O presidente do Senado, Rodrigo Pacheco (PSD-MG), já disse que o ambiente de “divisões e divergências” entre o governo federal e autoridade monetária exige cautela e um debate mais aprofundado sobre o tema.
Proposta atual
A Proposta de Emenda à Constituição (PEC) no formato atual traz três principais alterações: a natureza do BC que passaria ser empresa pública; o regime dos servidores e a gestão o orçamento.
Desde 2021, o BC tem autonomia operacional, ou seja, não está vinculado ao Ministério da Fazenda, mas ainda depende dos recursos do Tesouro Nacional. A proposta insere na Constituição um dispositivo que assegura ao BC autonomia técnica, operacional, administrativa, orçamentária e financeira. Isso significa que a instituição terá autonomia orçamentária e poderá aprovar e executar seus recursos de forma independente do governo, embora tenha ainda de prestar contas ao Congresso Nacional.
A PEC também estabelece uma mudança no regime dos servidores que deixariam de ser regidos pelas normas do regime jurídico único (RJU) para serem empregados regidos pela Consolidação das Leis do Trabalho (CLT), mas garante a estabilidade. Jaques Wagner destacou que esse formato é “exótico”.

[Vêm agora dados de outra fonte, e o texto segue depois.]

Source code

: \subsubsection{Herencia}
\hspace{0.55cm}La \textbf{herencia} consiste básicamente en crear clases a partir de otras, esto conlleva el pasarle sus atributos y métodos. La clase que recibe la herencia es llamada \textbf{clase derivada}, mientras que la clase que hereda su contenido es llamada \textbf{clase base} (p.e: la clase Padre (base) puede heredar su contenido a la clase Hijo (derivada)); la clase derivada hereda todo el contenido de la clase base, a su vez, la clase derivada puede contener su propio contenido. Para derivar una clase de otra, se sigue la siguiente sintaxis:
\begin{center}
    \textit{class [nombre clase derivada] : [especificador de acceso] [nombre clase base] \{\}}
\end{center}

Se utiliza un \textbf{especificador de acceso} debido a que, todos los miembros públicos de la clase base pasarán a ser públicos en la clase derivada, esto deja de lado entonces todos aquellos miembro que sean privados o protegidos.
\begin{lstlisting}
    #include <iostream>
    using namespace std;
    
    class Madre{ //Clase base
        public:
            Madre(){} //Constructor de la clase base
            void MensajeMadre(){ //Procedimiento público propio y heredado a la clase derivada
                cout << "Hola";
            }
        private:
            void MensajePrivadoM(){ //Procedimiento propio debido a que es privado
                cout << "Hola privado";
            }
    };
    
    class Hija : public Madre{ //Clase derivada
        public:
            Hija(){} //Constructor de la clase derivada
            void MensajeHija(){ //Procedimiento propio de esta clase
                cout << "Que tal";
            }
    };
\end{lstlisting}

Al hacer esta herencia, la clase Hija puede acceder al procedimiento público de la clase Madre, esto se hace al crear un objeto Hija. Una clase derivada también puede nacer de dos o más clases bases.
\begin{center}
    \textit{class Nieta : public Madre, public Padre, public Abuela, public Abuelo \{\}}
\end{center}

O texto foi protocolado no Senado em novembro do ano passado, sob autoria do senador Vanderlan Cardoso (PSD-GO). O texto ganhou apoio quase imediato da cúpula do Banco Central que pede reajustes salariais e uma disponibilidade maior de orçamento para a autarquia.
Na avaliação do BC, a autonomia orçamentária e financeira estão alinhadas com as melhores práticas de governança de bancos centrais, assim como com a experiência de bancos centrais de referência no cenário global.
Na experiência internacional, cerca de 90% dos BCs com autonomia operacional, também têm independência orçamentária e financeira. Além disso, o projeto endereça a limitação orçamentária que tem afetado as atividades da autoridade monetária, na visão do BC.
Para projetos, como o Pix e o Drex, há queda no orçamento desde 2018, de R$ 163,3 bilhões para R$ 12,1 bilhões em 2023, um corte de 92,6%, o que provoca atrasos na agenda de inovação.